◆ What the task asks
Using the data below, count the lines where "setAdListener" appears, and answer with the number alone.

◆ Data for processing
::::::::::
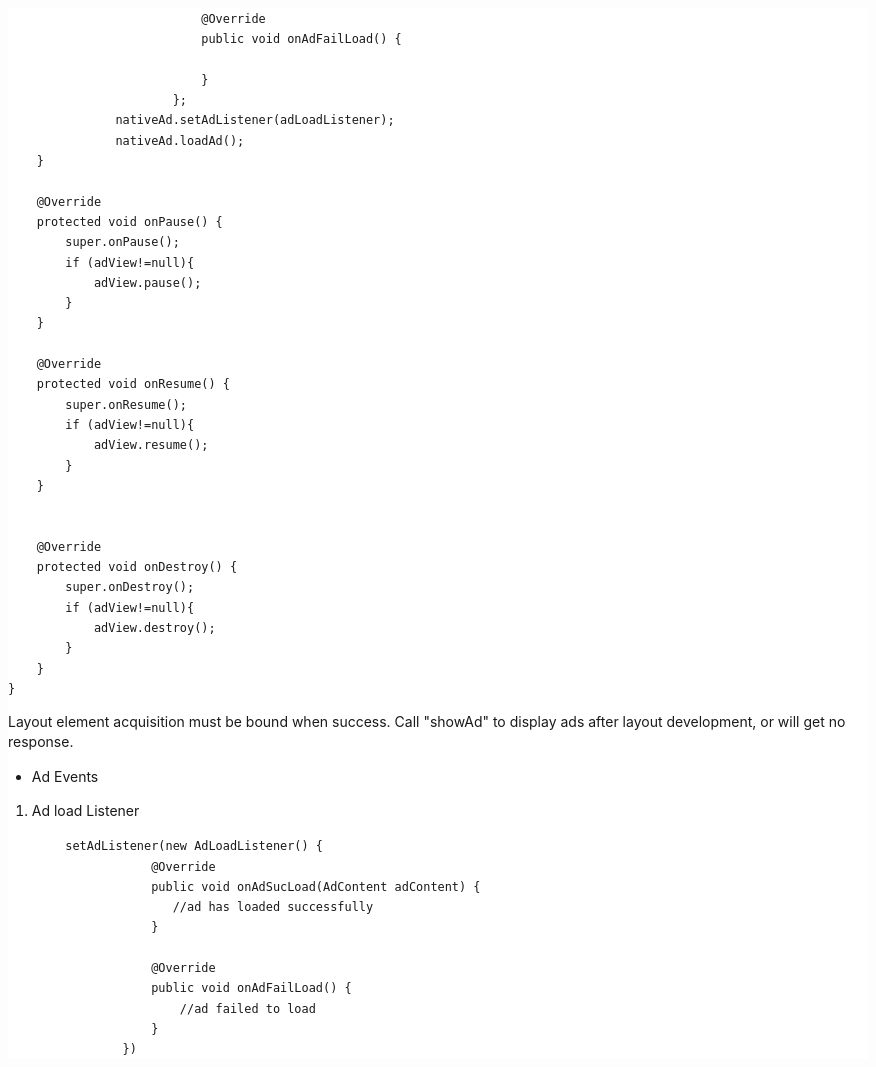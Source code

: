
 ```
                           @Override
                           public void onAdFailLoad() {

                           }
                       };
               nativeAd.setAdListener(adLoadListener);
               nativeAd.loadAd();
    }

    @Override
    protected void onPause() {
        super.onPause();
        if (adView!=null){
            adView.pause();
        }
    }

    @Override
    protected void onResume() {
        super.onResume();
        if (adView!=null){
            adView.resume();
        }
    }


    @Override
    protected void onDestroy() {
        super.onDestroy();
        if (adView!=null){
            adView.destroy();
        }
    }
}
```
Layout element acquisition must be bound when success. Call "showAd" to display ads after layout development, or will get no response.

* Ad Events
1. Ad load Listener
```
        setAdListener(new AdLoadListener() {
                    @Override
                    public void onAdSucLoad(AdContent adContent) {
                       //ad has loaded successfully
                    }

                    @Override
                    public void onAdFailLoad() {
                        //ad failed to load
                    }
                })
```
::::::::::
◆ Response
2